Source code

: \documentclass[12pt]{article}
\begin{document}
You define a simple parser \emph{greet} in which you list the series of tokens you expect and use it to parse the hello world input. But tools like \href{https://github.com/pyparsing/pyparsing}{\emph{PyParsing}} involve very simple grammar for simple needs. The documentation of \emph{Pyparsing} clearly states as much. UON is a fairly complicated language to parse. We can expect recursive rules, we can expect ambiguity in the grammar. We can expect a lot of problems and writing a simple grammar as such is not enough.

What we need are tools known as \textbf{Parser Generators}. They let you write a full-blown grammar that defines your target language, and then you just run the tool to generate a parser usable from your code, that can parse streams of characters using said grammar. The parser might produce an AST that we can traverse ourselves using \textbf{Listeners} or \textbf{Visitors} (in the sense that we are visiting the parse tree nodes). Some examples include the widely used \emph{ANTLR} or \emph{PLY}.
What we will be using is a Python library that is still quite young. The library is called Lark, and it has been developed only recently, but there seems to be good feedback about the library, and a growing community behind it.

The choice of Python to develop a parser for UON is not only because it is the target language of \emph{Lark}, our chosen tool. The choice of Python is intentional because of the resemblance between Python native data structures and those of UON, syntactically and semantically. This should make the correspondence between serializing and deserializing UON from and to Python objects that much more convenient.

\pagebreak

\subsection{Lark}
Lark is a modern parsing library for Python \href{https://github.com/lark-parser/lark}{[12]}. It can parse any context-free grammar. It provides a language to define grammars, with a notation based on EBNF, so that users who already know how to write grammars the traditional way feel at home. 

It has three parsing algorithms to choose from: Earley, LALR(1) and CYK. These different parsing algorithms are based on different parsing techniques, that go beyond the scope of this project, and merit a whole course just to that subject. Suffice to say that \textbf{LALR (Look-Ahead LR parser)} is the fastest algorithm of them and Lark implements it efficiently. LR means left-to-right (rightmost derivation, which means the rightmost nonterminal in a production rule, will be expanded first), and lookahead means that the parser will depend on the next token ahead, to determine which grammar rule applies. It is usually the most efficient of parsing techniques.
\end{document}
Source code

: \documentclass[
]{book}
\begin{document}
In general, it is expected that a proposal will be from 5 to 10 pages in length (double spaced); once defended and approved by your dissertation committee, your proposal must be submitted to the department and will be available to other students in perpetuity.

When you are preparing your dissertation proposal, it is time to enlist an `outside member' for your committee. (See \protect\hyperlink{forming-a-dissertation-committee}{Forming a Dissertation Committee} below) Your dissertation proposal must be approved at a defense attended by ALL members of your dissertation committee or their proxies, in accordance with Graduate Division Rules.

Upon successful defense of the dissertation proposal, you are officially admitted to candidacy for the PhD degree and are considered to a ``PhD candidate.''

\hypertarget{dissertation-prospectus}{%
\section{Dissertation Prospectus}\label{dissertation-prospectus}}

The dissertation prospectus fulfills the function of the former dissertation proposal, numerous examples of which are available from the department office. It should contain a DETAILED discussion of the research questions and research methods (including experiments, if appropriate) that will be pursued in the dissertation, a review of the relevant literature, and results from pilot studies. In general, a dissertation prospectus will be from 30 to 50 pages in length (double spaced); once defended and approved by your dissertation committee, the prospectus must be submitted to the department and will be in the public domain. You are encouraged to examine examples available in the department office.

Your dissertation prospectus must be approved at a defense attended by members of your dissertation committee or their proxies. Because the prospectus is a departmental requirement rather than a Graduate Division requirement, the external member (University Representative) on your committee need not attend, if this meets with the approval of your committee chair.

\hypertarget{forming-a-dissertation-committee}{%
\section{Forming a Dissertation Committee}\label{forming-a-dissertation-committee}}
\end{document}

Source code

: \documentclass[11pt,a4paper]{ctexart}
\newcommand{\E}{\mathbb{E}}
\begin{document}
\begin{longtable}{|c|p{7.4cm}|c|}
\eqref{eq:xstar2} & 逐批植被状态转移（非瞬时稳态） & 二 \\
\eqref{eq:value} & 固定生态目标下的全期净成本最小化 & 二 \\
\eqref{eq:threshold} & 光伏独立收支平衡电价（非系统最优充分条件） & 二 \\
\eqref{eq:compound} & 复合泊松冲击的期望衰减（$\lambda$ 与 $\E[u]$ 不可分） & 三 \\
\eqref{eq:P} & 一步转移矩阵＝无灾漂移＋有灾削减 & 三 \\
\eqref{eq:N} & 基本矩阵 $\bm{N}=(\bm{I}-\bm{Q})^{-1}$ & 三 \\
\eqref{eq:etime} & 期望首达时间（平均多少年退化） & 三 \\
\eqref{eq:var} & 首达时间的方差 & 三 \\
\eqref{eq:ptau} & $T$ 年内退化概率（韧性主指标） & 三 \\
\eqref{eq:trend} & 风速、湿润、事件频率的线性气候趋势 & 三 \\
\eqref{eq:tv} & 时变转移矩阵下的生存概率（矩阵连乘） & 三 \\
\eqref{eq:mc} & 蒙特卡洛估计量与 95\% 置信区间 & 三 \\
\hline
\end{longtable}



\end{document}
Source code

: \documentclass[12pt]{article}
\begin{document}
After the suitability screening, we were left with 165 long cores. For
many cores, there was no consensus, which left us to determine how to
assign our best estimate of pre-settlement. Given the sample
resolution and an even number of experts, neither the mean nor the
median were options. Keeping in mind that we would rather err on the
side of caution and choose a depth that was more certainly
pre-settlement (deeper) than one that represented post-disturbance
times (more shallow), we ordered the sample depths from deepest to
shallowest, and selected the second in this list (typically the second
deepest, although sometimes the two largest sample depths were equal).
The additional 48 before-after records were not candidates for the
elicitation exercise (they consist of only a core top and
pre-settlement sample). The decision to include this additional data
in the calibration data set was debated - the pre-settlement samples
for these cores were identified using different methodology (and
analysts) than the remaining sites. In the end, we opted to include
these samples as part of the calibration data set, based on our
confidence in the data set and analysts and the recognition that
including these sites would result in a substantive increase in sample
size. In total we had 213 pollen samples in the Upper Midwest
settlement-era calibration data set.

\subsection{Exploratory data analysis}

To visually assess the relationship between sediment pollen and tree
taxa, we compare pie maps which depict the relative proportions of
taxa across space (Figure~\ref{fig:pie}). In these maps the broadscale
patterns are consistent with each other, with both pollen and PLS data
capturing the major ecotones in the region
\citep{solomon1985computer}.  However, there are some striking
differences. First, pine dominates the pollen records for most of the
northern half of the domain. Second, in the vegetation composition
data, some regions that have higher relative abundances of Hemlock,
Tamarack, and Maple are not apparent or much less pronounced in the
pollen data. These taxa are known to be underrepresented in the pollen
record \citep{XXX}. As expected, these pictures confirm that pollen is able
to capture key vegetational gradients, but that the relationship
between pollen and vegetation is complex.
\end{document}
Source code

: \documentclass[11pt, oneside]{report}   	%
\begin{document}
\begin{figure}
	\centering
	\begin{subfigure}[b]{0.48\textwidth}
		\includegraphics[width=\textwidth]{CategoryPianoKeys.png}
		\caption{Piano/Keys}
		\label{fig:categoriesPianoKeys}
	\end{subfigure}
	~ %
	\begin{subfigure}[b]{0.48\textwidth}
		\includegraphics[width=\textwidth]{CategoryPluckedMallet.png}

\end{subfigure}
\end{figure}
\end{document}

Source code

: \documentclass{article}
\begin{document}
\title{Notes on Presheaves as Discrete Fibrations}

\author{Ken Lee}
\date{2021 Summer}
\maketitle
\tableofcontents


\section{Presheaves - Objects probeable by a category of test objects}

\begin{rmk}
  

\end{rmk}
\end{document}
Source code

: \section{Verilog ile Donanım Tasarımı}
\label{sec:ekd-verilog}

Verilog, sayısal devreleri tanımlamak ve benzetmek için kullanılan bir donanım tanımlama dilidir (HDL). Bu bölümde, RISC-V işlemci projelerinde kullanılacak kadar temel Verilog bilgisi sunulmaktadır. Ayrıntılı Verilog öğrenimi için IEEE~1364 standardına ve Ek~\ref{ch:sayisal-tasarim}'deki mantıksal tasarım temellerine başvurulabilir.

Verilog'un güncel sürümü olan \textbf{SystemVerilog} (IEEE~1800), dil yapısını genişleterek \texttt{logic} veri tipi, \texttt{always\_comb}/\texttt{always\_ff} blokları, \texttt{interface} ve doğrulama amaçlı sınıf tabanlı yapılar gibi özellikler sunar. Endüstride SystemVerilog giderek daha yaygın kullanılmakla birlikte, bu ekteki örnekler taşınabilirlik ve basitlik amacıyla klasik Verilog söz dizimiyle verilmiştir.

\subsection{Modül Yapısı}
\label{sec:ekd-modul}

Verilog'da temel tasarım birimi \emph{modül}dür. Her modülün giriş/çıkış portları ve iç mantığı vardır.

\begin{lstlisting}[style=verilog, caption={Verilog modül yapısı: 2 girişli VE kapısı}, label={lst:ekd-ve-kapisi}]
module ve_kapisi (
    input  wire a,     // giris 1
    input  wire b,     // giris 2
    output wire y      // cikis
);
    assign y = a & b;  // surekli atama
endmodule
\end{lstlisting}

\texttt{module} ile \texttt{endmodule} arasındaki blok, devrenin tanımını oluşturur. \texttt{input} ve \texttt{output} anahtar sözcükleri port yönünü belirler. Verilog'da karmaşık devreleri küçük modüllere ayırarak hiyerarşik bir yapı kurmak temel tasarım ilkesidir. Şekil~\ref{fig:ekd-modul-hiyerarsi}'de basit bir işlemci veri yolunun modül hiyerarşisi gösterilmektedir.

★ ★ ★ ★ ★ ★ ★

- TASK STATEMENT -
Each line in the records above with "eqref" must be returned.

- TASK OUTPUT -
\eqref{eq:xstar2} & 逐批植被状态转移（非瞬时稳态） & 二 \\
\eqref{eq:value} & 固定生态目标下的全期净成本最小化 & 二 \\
\eqref{eq:threshold} & 光伏独立收支平衡电价（非系统最优充分条件） & 二 \\
\eqref{eq:compound} & 复合泊松冲击的期望衰减（$\lambda$ 与 $\E[u]$ 不可分） & 三 \\
\eqref{eq:P} & 一步转移矩阵＝无灾漂移＋有灾削减 & 三 \\
\eqref{eq:N} & 基本矩阵 $\bm{N}=(\bm{I}-\bm{Q})^{-1}$ & 三 \\
\eqref{eq:etime} & 期望首达时间（平均多少年退化） & 三 \\
\eqref{eq:var} & 首达时间的方差 & 三 \\
\eqref{eq:ptau} & $T$ 年内退化概率（韧性主指标） & 三 \\
\eqref{eq:trend} & 风速、湿润、事件频率的线性气候趋势 & 三 \\
\eqref{eq:tv} & 时变转移矩阵下的生存概率（矩阵连乘） & 三 \\
\eqref{eq:mc} & 蒙特卡洛估计量与 95\% 置信区间 & 三 \\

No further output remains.